TASK DIRECTIONS: The result should be every line of the listing that contains "capas".

-*-*-

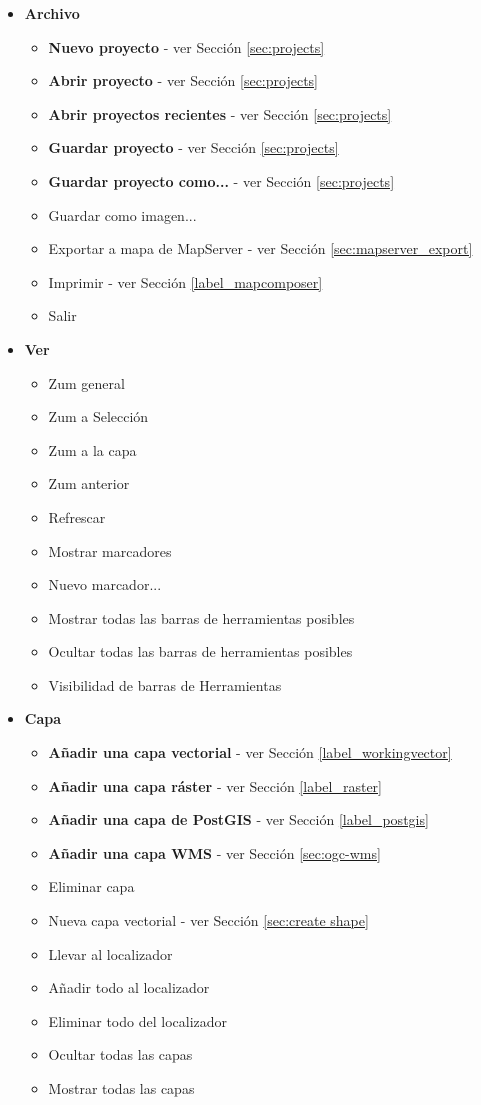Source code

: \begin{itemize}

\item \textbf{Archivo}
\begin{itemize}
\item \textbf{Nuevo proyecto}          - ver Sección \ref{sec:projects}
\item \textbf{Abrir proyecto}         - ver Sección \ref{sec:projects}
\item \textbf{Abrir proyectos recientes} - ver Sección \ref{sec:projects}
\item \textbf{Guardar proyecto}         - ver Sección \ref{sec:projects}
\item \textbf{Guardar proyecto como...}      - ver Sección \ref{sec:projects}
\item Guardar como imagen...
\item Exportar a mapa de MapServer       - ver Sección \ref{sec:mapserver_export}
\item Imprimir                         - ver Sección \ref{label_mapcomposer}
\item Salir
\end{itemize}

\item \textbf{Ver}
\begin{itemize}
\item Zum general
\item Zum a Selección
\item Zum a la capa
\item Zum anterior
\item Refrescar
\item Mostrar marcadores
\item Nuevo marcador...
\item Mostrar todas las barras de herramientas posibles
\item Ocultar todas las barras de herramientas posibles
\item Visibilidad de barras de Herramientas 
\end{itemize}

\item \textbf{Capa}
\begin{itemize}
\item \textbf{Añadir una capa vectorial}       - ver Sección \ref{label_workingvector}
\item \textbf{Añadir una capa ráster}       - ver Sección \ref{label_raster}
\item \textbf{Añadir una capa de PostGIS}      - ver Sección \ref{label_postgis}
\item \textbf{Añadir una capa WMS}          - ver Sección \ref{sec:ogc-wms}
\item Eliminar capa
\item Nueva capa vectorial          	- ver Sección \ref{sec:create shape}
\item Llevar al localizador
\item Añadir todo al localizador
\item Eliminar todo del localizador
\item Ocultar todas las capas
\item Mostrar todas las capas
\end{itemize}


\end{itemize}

-*-*-

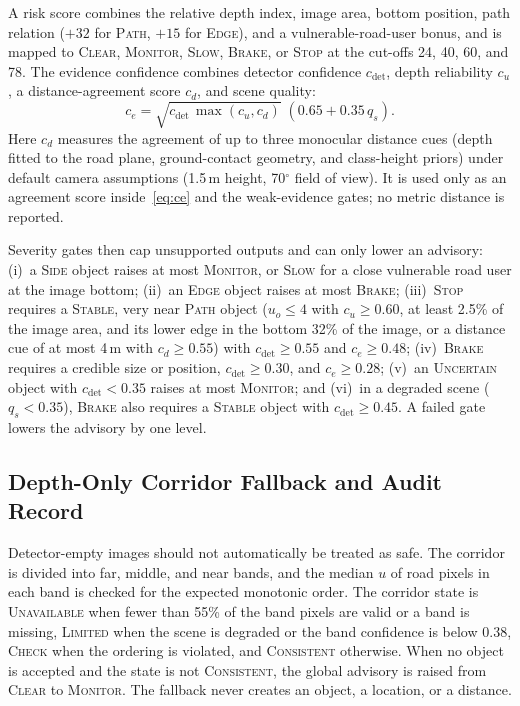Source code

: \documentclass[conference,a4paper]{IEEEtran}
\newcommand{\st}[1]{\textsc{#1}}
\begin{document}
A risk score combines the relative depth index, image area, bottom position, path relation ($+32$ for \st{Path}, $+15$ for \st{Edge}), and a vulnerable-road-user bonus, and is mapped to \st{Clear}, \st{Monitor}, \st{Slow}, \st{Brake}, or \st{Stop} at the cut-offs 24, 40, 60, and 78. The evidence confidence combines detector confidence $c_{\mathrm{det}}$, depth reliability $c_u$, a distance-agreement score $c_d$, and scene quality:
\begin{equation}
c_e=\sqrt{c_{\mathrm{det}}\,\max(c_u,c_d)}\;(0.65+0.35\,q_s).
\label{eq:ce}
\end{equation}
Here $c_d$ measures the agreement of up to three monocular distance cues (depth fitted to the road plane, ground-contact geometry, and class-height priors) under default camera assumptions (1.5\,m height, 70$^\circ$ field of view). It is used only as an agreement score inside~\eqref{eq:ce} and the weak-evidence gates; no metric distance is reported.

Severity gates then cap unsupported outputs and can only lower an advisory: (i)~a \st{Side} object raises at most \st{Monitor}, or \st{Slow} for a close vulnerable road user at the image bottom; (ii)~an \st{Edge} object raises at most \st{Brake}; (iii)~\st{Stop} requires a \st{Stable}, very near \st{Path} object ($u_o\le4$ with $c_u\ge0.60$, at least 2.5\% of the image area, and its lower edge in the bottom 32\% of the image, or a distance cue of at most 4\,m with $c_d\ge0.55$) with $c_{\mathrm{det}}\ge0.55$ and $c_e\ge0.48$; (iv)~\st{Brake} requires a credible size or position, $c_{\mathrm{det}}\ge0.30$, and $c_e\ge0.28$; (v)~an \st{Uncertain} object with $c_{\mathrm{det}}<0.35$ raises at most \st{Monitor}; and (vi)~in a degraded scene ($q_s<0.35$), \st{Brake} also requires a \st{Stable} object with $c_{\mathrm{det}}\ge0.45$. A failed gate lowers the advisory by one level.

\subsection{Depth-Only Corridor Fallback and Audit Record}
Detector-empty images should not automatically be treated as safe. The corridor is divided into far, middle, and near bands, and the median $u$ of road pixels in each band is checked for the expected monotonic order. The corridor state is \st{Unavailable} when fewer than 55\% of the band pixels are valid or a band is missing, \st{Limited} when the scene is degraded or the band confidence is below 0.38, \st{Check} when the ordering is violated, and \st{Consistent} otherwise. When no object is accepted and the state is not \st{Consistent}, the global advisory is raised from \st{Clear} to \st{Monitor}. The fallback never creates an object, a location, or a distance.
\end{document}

-*-*-

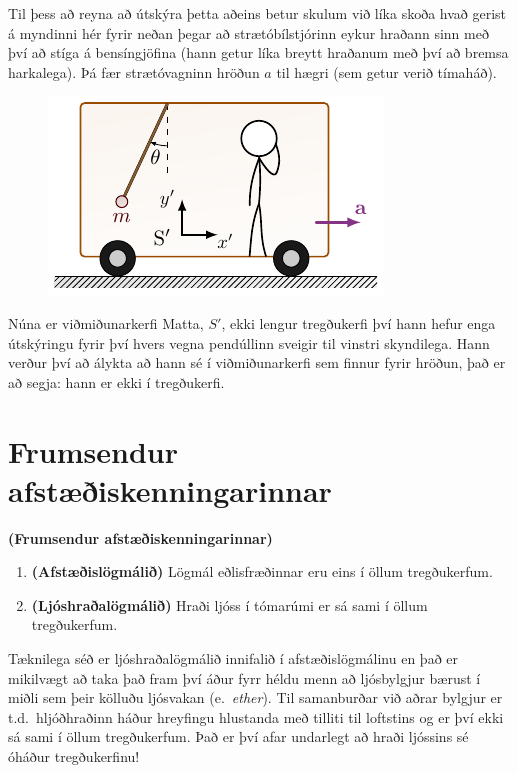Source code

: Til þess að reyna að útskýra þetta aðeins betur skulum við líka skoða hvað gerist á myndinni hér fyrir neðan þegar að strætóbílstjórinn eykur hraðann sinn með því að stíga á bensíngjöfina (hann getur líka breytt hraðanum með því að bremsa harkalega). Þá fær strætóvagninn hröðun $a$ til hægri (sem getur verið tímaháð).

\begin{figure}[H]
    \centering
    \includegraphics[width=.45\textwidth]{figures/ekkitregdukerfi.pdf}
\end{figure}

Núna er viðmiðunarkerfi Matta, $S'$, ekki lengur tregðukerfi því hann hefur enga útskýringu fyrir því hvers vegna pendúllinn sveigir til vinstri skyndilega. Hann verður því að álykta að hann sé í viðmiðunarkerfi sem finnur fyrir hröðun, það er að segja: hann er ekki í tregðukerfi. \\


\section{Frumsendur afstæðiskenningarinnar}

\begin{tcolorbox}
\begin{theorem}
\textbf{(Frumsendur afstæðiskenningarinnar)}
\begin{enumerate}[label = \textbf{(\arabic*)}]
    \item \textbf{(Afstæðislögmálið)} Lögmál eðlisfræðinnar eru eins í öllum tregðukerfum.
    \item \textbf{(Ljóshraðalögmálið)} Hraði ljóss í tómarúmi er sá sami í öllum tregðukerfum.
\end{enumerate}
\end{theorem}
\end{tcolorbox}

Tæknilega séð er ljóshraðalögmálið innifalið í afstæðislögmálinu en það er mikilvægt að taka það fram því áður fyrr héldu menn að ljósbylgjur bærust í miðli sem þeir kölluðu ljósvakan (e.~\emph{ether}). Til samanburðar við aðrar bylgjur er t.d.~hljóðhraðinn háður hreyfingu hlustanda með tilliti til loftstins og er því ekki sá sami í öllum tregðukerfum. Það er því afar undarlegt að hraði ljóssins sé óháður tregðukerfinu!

-*-*-

TASK ANSWER:
\item Ocultar todas las capas
\item Mostrar todas las capas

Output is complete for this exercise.